昨年の箱根駅伝で総合5位に躍進した東京国際大は、今年もしぶとく10位に入ってシード権を獲得。「黒×金色」のユニフォームも見慣れてきた。特に往路は6位。2区で14人抜き、1時間5分49秒の区間新記録という異次元の走りを見せた留学生のヴィンセント(2年)が“あと2年”走れる。今年のメンバーは全10区間中6人が4年生だったが、1区14位だった丹所健(2年)と4区13位だった宗像聖(2人)が勝負強さを身に付け、他のメンバーも力を伸ばせば、来年は5位以上を狙える。少なくともヴィンセントが万全な状態ならば、必ず1度はトップに躍り出ることができるはずだ。

 優勝の本命候補となると、田沢廉(2年)を擁する今年の優勝校・駒沢大と総合3位のチームに5000メートルの日本高校記録を更新(13分34秒74)した石田洸介(東農大二高)が加わる東洋大、往路12位から復路優勝での総合4位と底力を見せた青山学院大の“3強”は外せないが、そこに匹敵する力を持ちそうなチームが、伝統の早稲田大だ。

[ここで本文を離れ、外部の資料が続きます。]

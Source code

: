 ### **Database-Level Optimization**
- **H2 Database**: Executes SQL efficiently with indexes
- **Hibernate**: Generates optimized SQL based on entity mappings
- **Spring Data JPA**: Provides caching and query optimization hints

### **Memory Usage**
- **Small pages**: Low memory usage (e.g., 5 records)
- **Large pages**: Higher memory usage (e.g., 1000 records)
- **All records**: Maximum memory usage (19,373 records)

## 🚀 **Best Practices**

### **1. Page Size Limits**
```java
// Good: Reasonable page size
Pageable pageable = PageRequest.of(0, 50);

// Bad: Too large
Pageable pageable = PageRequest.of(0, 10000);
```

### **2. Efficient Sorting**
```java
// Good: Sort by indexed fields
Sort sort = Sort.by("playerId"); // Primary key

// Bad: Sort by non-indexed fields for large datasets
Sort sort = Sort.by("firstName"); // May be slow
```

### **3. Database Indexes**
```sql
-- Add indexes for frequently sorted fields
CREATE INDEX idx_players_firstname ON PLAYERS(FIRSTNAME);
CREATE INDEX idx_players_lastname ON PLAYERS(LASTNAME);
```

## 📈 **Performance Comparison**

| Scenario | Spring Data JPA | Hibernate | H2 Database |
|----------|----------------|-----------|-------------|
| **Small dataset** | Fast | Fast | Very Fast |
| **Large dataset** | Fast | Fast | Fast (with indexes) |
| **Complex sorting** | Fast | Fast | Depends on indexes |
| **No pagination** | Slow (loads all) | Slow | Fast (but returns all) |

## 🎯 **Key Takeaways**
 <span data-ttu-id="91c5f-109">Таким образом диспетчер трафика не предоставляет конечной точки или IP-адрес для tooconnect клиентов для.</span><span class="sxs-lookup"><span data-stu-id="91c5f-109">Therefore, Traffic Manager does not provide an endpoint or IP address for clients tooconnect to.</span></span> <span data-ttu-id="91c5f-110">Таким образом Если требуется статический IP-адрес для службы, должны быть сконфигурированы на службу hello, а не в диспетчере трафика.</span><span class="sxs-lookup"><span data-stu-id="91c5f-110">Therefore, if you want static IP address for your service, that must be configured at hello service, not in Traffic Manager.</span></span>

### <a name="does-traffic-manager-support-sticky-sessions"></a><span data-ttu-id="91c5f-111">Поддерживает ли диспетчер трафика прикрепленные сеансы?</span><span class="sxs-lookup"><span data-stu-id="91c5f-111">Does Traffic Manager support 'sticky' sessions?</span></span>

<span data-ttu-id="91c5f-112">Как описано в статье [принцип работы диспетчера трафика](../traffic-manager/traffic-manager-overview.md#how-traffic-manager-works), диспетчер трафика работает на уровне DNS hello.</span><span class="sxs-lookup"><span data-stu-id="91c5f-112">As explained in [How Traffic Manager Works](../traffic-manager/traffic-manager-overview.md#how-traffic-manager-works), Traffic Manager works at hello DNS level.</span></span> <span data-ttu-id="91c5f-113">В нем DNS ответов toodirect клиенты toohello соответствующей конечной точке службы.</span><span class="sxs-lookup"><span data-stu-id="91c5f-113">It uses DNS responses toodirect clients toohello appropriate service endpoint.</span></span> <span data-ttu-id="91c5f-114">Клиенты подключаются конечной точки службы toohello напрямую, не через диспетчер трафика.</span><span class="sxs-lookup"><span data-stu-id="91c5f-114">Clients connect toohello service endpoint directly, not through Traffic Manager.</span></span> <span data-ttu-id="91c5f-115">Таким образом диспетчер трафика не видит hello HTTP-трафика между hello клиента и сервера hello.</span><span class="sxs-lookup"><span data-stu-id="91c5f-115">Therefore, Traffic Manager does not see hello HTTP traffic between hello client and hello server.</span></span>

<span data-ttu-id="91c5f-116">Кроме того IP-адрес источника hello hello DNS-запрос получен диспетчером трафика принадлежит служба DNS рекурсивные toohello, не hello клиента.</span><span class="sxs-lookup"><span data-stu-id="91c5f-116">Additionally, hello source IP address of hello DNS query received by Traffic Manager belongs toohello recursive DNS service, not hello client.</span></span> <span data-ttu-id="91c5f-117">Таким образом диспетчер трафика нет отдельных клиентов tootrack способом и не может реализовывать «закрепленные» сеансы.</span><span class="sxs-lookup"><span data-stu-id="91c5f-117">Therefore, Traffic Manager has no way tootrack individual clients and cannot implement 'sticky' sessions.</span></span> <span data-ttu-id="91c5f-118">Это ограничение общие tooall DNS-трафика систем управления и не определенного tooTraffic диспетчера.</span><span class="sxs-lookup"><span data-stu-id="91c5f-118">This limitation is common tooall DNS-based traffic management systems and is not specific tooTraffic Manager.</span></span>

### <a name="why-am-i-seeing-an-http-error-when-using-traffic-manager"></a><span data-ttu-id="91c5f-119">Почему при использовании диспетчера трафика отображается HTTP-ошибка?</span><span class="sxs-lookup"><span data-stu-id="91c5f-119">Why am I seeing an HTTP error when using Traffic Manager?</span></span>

 今年の箱根でも3強+明治大に次ぐ存在として期待された早稲田大だったが、結果は総合6位。それでも往路11位からの巻き返しは価値あるものだった。メンバーを見ると4年生は1人のみ。1万メートル27分54秒06のタイムを持つエース・中谷雄飛(3年)と今年の箱根で2区を走った太田直希(3年)、さらに8区で区間5位だった千明龍之佑(3年)ら入学時から期待されていた世代が最終学年となり、来年は集大成の箱根路に挑むことになる。

 その他にも1区で区間5位だった井川龍人(2年)、4区で区間3位だった鈴木創士(2年)がおり、さらに新1年生として昨年11月に5000メートル高校歴代2位のタイム(13分36秒57)をマークした伊藤大志(佐久長聖高)が入学予定。出雲、全日本でチームとして自信を深めることができれば、2011年以来11年ぶりの総合優勝へチャンスも広がる。

 果たして来年の箱根駅伝はどうなるのか。再び新興校の驚きの躍進があるのか。初出場を目指す麗沢大や駿河台大にも期待。そしてまずは無事に、安全に開催できること。対策をすべて取りながら、新たなドラマの誕生を期待したい。